Polaroid Film Conversions

Converting a Polaroid pack film camera to 120 roll film, 6X6 format

Printing up the parts

Download the 3D files here and print each of the files using supports and 3 top and bottom layers for light tightness. You can also send the an STL file with all the pieces to any print service (try Craftcloud3d for a pretty good quote in your area), or you can order them from PCBWAY which quotes around $25US for this project.

The drive gear drops in place in the top right of the cartridge and should snap in with a slight click. While the drive tab is vertically aligned, mark the top of the gear so that you can remove the cartridge later. The thumb gear installs with a thin screw or rod (an old Polaroid hinge works) through the hole in the cartridge. The film winds forward when the thumb gear is spun to the left.

Turn the door over so the bottom of the door is facing up. You'll notice 2 small notches at the left end between which the hinge is glued. Glue the hinge so the hinge loops are facing down, aligning it between the two notches. Remove the original back door by removing the hinge (you may have to remove the plastic pieces at both ends of the hinge) and install the new door. It may be tricky to align the hinge while inserting it. It would be best to insert the hinge pin into the 3D printed door before installing it, to ensure the print left enough room for the hinge. Close the door while pressing on the release latch and be sure the latch engages securely. If the latch doesn't seem to return freely, file a bit off of the bottom and tip of the latch hooks on the back. Be careful as the hooks are somewhat fragile. You can either cut/glue a red filter over the film counter hole, or you can place a piece of black tape over it to prevent light leaks through the exposure counter hole.

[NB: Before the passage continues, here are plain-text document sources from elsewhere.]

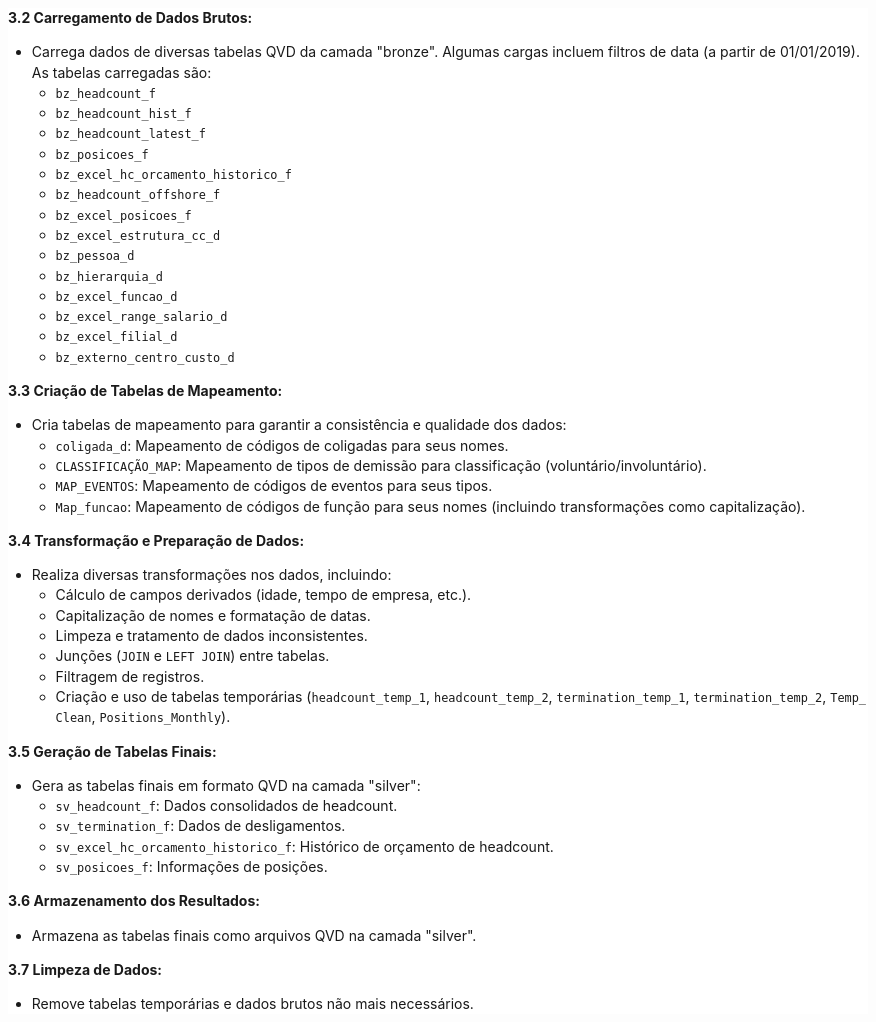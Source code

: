**3.2 Carregamento de Dados Brutos:**

* Carrega dados de diversas tabelas QVD da camada "bronze".  Algumas cargas incluem filtros de data (a partir de 01/01/2019). As tabelas carregadas são:
    * `bz_headcount_f`
    * `bz_headcount_hist_f`
    * `bz_headcount_latest_f`
    * `bz_posicoes_f`
    * `bz_excel_hc_orcamento_historico_f`
    * `bz_headcount_offshore_f`
    * `bz_excel_posicoes_f`
    * `bz_excel_estrutura_cc_d`
    * `bz_pessoa_d`
    * `bz_hierarquia_d`
    * `bz_excel_funcao_d`
    * `bz_excel_range_salario_d`
    * `bz_excel_filial_d`
    * `bz_externo_centro_custo_d`

**3.3 Criação de Tabelas de Mapeamento:**

* Cria tabelas de mapeamento para garantir a consistência e qualidade dos dados:
    * `coligada_d`: Mapeamento de códigos de coligadas para seus nomes.
    * `CLASSIFICAÇÃO_MAP`: Mapeamento de tipos de demissão para classificação (voluntário/involuntário).
    * `MAP_EVENTOS`: Mapeamento de códigos de eventos para seus tipos.
    * `Map_funcao`: Mapeamento de códigos de função para seus nomes (incluindo transformações como capitalização).

**3.4 Transformação e Preparação de Dados:**

* Realiza diversas transformações nos dados, incluindo:
    * Cálculo de campos derivados (idade, tempo de empresa, etc.).
    * Capitalização de nomes e formatação de datas.
    * Limpeza e tratamento de dados inconsistentes.
    * Junções (`JOIN` e `LEFT JOIN`) entre tabelas.
    * Filtragem de registros.
    * Criação e uso de tabelas temporárias (`headcount_temp_1`, `headcount_temp_2`, `termination_temp_1`, `termination_temp_2`, `Temp_Clean`, `Positions_Monthly`).

**3.5 Geração de Tabelas Finais:**

* Gera as tabelas finais em formato QVD na camada "silver":
    * `sv_headcount_f`: Dados consolidados de headcount.
    * `sv_termination_f`: Dados de desligamentos.
    * `sv_excel_hc_orcamento_historico_f`: Histórico de orçamento de headcount.
    * `sv_posicoes_f`: Informações de posições.

**3.6 Armazenamento dos Resultados:**

* Armazena as tabelas finais como arquivos QVD na camada "silver".

**3.7 Limpeza de Dados:**

* Remove tabelas temporárias e dados brutos não mais necessários.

File the ridges off of the 2mm end shafts of the pressure rollers so it will roll freely once installed into the pressure plate. Sand the rollers with 100 grit so they are smooth but will have a little bit of friction. If they can spin while the film roll goes through, there will be less friction, though there is minimal friction even if they stop rolling.

Line the top edge of the film compartment with 2mm black craft foam to prevent light leaks from the top of the door. Alternatively, you can glue a piece of craft foam onto the outside of the cartridge, butting it up to the top of the film bay while it's installed in the camera. Then, take a piece of black hockey stick or gaffers tape and line the inside of the hinge to prevent light leaks there.

Using the 120 film holder

Place the spool adapters onto the film roll and place it in the left side of the cartridge
Thread the start of the 120 film onto the empty spool and place a spool adapter onto the bottom of the spool. While the drive tab is vertically aligned, slip the take-up spool onto the drive tab, then lower the bottom of the spool into the cartridge. It will require a little bit of pressure for it to go into place.
Place the pressure plate over the film with the writing right side up and make sure it's seated firmly.
Insert the adapter into the camera. Be sure it is firmly bottomed out in the camera.
Close the door, making sure the hooks latch securely, then, indoors or in the shade, advance the film to the first exposure.
After the last exposure, cover the exposure counter hole and wind the film until the whole backing paper is wound onto the take-up spool. The exposure counter hole needs to be covered because for some reason, some brands of film (Arista/Fomapan) place a hole in the center of the backing paper, and you will expose an nice hole in your last picture if it isn't covered.